Task goal: Reproduce the records that follow without alteration, apart from removing the pictures.

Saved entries
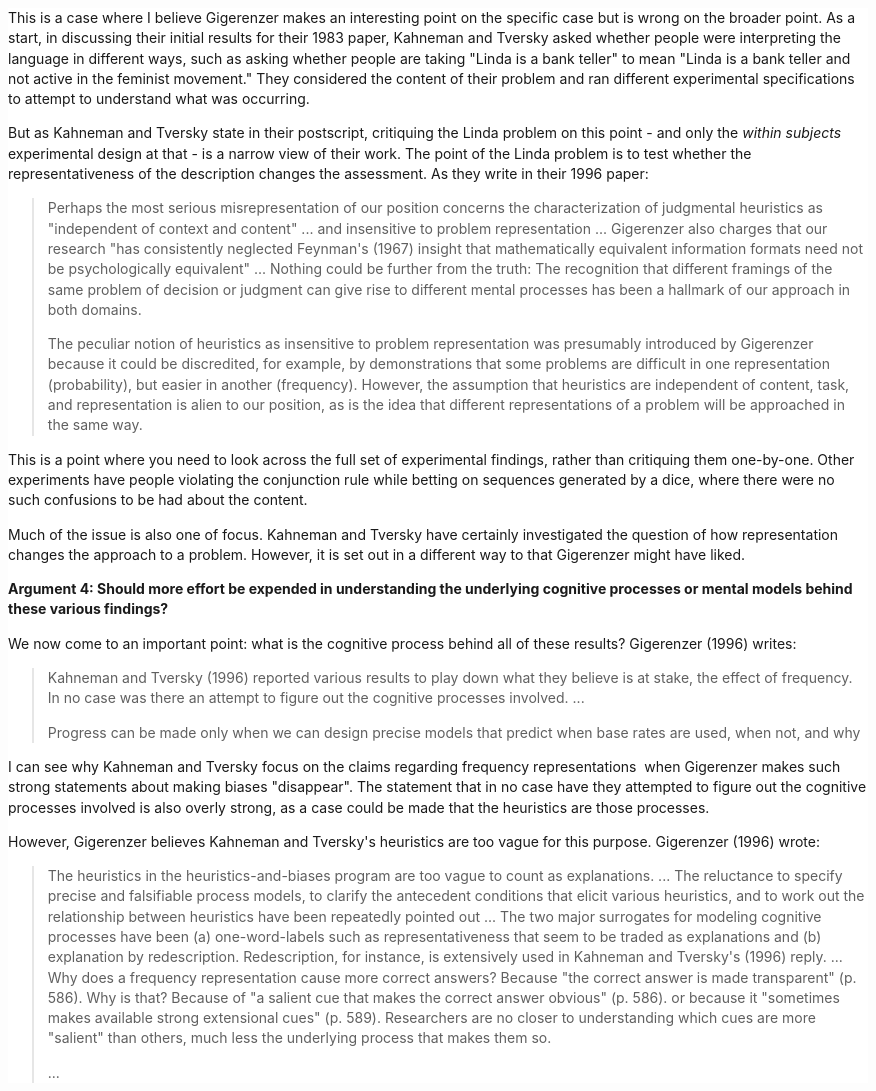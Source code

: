 This is a case where I believe Gigerenzer makes an interesting point on the specific case but is wrong on the broader point. As a start, in discussing their initial results for their 1983 paper, Kahneman and Tversky asked whether people were interpreting the language in different ways, such as asking whether people are taking "Linda is a bank teller" to mean "Linda is a bank teller and not active in the feminist movement." They considered the content of their problem and ran different experimental specifications to attempt to understand what was occurring.

But as Kahneman and Tversky state in their postscript, critiquing the Linda problem on this point - and only the _within subjects_ experimental design at that - is a narrow view of their work. The point of the Linda problem is to test whether the representativeness of the description changes the assessment. As they write in their 1996 paper:

>Perhaps the most serious misrepresentation of our position concerns the characterization of judgmental heuristics as "independent of context and content" ... and insensitive to problem representation ... Gigerenzer also charges that our research "has consistently neglected Feynman's (1967) insight that mathematically equivalent information formats need not be psychologically equivalent" ... Nothing could be further from the truth: The recognition that different framings of the same problem of decision or judgment can give rise to different mental processes has been a hallmark of our approach in both domains.
>
>The peculiar notion of heuristics as insensitive to problem representation was presumably introduced by Gigerenzer because it could be discredited, for example, by demonstrations that some problems are difficult in one representation (probability), but easier in another (frequency). However, the assumption that heuristics are independent of content, task, and representation is alien to our position, as is the idea that different representations of a problem will be approached in the same way.

This is a point where you need to look across the full set of experimental findings, rather than critiquing them one-by-one. Other experiments have people violating the conjunction rule while betting on sequences generated by a dice, where there were no such confusions to be had about the content.

Much of the issue is also one of focus. Kahneman and Tversky have certainly investigated the question of how representation changes the approach to a problem. However, it is set out in a different way to that Gigerenzer might have liked.

**Argument 4: Should more effort be expended in understanding the underlying cognitive processes or mental models behind these various findings?**

We now come to an important point: what is the cognitive process behind all of these results? Gigerenzer (1996) writes:

>Kahneman and Tversky (1996) reported various results to play down what they believe is at stake, the effect of frequency. In no case was there an attempt to figure out the cognitive processes involved. ...
>
>Progress can be made only when we can design precise models that predict when base rates are used, when not, and why

I can see why Kahneman and Tversky focus on the claims regarding frequency representations  when Gigerenzer makes such strong statements about making biases "disappear". The statement that in no case have they attempted to figure out the cognitive processes involved is also overly strong, as a case could be made that the heuristics are those processes.

However, Gigerenzer believes Kahneman and Tversky's heuristics are too vague for this purpose. Gigerenzer (1996) wrote:

>The heuristics in the heuristics-and-biases program are too vague to count as explanations. ... The reluctance to specify precise and falsifiable process models, to clarify the antecedent conditions that elicit various heuristics, and to work out the relationship between heuristics have been repeatedly pointed out ... The two major surrogates for modeling cognitive processes have been (a) one-word-labels such as representativeness that seem to be traded as explanations and (b) explanation by redescription. Redescription, for instance, is extensively used in Kahneman and Tversky's (1996) reply. ... Why does a frequency representation cause more correct answers? Because "the correct answer is made transparent" (p. 586). Why is that? Because of "a salient cue that makes the correct answer obvious" (p. 586). or because it "sometimes makes available strong extensional cues" (p. 589). Researchers are no closer to understanding which cues are more "salient" than others, much less the underlying process that makes them so.
>
>...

Exercise answer:
Source code

: This is a case where I believe Gigerenzer makes an interesting point on the specific case but is wrong on the broader point. As a start, in discussing their initial results for their 1983 paper, Kahneman and Tversky asked whether people were interpreting the language in different ways, such as asking whether people are taking "Linda is a bank teller" to mean "Linda is a bank teller and not active in the feminist movement." They considered the content of their problem and ran different experimental specifications to attempt to understand what was occurring.

But as Kahneman and Tversky state in their postscript, critiquing the Linda problem on this point - and only the _within subjects_ experimental design at that - is a narrow view of their work. The point of the Linda problem is to test whether the representativeness of the description changes the assessment. As they write in their 1996 paper:

>Perhaps the most serious misrepresentation of our position concerns the characterization of judgmental heuristics as "independent of context and content" ... and insensitive to problem representation ... Gigerenzer also charges that our research "has consistently neglected Feynman's (1967) insight that mathematically equivalent information formats need not be psychologically equivalent" ... Nothing could be further from the truth: The recognition that different framings of the same problem of decision or judgment can give rise to different mental processes has been a hallmark of our approach in both domains.
>
>The peculiar notion of heuristics as insensitive to problem representation was presumably introduced by Gigerenzer because it could be discredited, for example, by demonstrations that some problems are difficult in one representation (probability), but easier in another (frequency). However, the assumption that heuristics are independent of content, task, and representation is alien to our position, as is the idea that different representations of a problem will be approached in the same way.

This is a point where you need to look across the full set of experimental findings, rather than critiquing them one-by-one. Other experiments have people violating the conjunction rule while betting on sequences generated by a dice, where there were no such confusions to be had about the content.

Much of the issue is also one of focus. Kahneman and Tversky have certainly investigated the question of how representation changes the approach to a problem. However, it is set out in a different way to that Gigerenzer might have liked.

**Argument 4: Should more effort be expended in understanding the underlying cognitive processes or mental models behind these various findings?**

We now come to an important point: what is the cognitive process behind all of these results? Gigerenzer (1996) writes:

>Kahneman and Tversky (1996) reported various results to play down what they believe is at stake, the effect of frequency. In no case was there an attempt to figure out the cognitive processes involved. ...
>
>Progress can be made only when we can design precise models that predict when base rates are used, when not, and why

I can see why Kahneman and Tversky focus on the claims regarding frequency representations  when Gigerenzer makes such strong statements about making biases "disappear". The statement that in no case have they attempted to figure out the cognitive processes involved is also overly strong, as a case could be made that the heuristics are those processes.

However, Gigerenzer believes Kahneman and Tversky's heuristics are too vague for this purpose. Gigerenzer (1996) wrote:

>The heuristics in the heuristics-and-biases program are too vague to count as explanations. ... The reluctance to specify precise and falsifiable process models, to clarify the antecedent conditions that elicit various heuristics, and to work out the relationship between heuristics have been repeatedly pointed out ... The two major surrogates for modeling cognitive processes have been (a) one-word-labels such as representativeness that seem to be traded as explanations and (b) explanation by redescription. Redescription, for instance, is extensively used in Kahneman and Tversky's (1996) reply. ... Why does a frequency representation cause more correct answers? Because "the correct answer is made transparent" (p. 586). Why is that? Because of "a salient cue that makes the correct answer obvious" (p. 586). or because it "sometimes makes available strong extensional cues" (p. 589). Researchers are no closer to understanding which cues are more "salient" than others, much less the underlying process that makes them so.
>
>...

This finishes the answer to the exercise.